First, in October 2002, Cohen upset Orthodox readers when he advised a letter writer to tear up a contract with an Orthodox male real estate agent who refused to shake her hand on religious grounds.
Now, Reform movement leaders are angered over Cohen’s July 17 column, in which he suggested that it would be “easy” to find a Reform rabbi to marry an interfaith couple were was not planning to establish a Jewish household. Cohen was responding to “Anonymous From Philadelphia,” who wanted to know if she was wrong to lie to the Reform rabbi who married her. She had lead the clergyman to believe that she and her non-Jewish husband planned to have a Jewish home.
“It was something of a dig at Reform rabbis,” said Edmund Case, president of the nonprofit InterfaithFamily.com. According to Case, Cohen seemed to be saying, “Oh, it should be easy to find a Reform rabbi who has no standards.”
The movement’s Central Conference of American Rabbis discourages members from officiating at interfaith marriages, though it recognizes the right of each rabbi to make his or her own decision on the issue. While about half of Reform rabbis would marry an interfaith couple in some circumstances, 63% of those who would do so require a Jewish commitment from the interfaith couples, according to a 2003 study by the Rabbinic Center for Research and Counseling.

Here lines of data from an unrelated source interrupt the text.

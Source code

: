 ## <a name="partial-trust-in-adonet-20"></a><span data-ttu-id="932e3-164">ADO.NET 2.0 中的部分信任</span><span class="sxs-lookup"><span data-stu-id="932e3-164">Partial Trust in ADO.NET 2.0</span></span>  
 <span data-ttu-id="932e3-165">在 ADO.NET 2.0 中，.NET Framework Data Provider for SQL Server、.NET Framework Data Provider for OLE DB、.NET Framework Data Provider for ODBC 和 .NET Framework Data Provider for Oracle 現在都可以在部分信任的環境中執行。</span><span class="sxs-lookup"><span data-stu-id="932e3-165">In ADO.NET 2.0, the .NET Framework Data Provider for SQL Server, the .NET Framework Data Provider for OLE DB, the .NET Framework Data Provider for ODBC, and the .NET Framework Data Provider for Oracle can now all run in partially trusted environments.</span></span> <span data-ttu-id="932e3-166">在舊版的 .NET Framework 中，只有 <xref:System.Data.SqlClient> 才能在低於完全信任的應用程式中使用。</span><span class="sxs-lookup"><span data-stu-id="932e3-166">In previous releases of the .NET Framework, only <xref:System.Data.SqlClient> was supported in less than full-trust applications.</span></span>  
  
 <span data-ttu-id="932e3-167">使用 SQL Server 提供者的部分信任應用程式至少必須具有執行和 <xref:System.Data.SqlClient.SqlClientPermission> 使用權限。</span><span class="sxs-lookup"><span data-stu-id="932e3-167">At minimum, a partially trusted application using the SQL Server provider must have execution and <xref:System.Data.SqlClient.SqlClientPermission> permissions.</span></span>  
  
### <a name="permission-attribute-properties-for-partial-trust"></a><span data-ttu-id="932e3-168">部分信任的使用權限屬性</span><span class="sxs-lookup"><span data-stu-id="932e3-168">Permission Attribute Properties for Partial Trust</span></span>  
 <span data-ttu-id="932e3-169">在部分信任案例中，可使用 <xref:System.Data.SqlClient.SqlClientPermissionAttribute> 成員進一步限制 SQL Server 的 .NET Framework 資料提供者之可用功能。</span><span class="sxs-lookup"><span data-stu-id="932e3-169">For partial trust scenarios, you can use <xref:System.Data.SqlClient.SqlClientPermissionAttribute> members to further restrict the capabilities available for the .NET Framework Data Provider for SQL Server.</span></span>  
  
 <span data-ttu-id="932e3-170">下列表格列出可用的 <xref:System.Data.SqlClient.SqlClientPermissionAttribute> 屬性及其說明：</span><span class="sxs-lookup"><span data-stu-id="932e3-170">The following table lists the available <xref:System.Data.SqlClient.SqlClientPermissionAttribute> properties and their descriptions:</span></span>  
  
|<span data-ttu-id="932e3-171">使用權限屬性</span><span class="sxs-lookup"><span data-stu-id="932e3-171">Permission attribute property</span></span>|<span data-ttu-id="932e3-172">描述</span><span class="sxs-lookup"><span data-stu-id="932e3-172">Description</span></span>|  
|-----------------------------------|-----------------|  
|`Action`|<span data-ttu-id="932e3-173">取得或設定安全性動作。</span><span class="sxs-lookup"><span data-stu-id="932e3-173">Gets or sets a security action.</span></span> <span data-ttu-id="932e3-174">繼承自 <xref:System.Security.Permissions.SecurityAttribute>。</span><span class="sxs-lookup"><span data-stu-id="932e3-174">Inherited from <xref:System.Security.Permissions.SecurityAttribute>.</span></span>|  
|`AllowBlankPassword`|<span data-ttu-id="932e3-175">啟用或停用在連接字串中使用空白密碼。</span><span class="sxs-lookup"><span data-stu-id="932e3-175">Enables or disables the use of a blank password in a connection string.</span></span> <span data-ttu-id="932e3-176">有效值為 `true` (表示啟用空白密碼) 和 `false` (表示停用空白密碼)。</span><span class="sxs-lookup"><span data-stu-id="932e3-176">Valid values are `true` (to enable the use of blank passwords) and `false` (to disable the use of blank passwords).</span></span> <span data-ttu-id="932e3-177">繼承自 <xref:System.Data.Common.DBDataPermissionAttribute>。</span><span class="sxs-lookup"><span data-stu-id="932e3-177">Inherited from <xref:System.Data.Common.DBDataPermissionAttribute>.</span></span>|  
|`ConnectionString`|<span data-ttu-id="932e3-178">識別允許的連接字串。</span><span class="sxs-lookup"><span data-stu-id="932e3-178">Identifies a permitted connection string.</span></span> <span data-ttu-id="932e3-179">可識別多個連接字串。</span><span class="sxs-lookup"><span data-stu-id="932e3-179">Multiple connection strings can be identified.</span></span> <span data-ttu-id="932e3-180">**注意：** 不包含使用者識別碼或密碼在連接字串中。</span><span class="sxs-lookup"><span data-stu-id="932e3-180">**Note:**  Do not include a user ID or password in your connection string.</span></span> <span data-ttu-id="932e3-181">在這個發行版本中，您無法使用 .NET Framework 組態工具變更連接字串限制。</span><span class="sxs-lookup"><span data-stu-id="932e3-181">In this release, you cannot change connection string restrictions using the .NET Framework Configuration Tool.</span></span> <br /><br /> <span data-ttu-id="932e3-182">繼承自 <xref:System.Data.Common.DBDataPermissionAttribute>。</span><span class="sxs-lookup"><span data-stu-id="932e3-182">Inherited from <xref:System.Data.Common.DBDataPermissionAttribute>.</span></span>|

“I wish that more rabbis would officiate at intermarriages,” Case said. “I think no matter how nicely they explain why they won’t or can’t, it is experienced as a rejection.”
Cohen’s gaffe came in the last line of his column, after telling the writer that it was unethical to lie to her rabbi. “With mixed marriages so common,” Cohen concluded, “it should’ve been easy to find a Reform rabbi happy to perform your wedding, even when given an honest account of your plans.”
After several dozen critical e-mails filled his inbox, Cohen called his own advice foolish and ignorant in an interview with the Forward on Tuesday. He acknowledged that he probably had been “overly optimistic.”
“I just made a mistake,” he said. “It just seemed so commonplace.”
Cohen, who was raised Reform and whose sister married a non-Jew, said he sometimes consults others on doctrinal matters, but did not this time. “I based it on my own experience of friends who had no trouble finding a rabbi,” he said.
According to Cohen the level of response to his latest column was typical, compared with the thousands of letters that he received from angry Orthodox readers in 2002.
When asked which was worse, upsetting the Reform or Orthodox Jewish community, Cohen claimed neither. “I want everyone to love me,” he said. “I take no pleasure in having these people be angry.”
But,while conceding last week’s mistake, Cohen stood by his earlier advice not to work with the Orthodox real estate agent who refused to shake women’s hands.
“There we had a genuine disagreement about a question of values,” Cohen said. “I was correct.”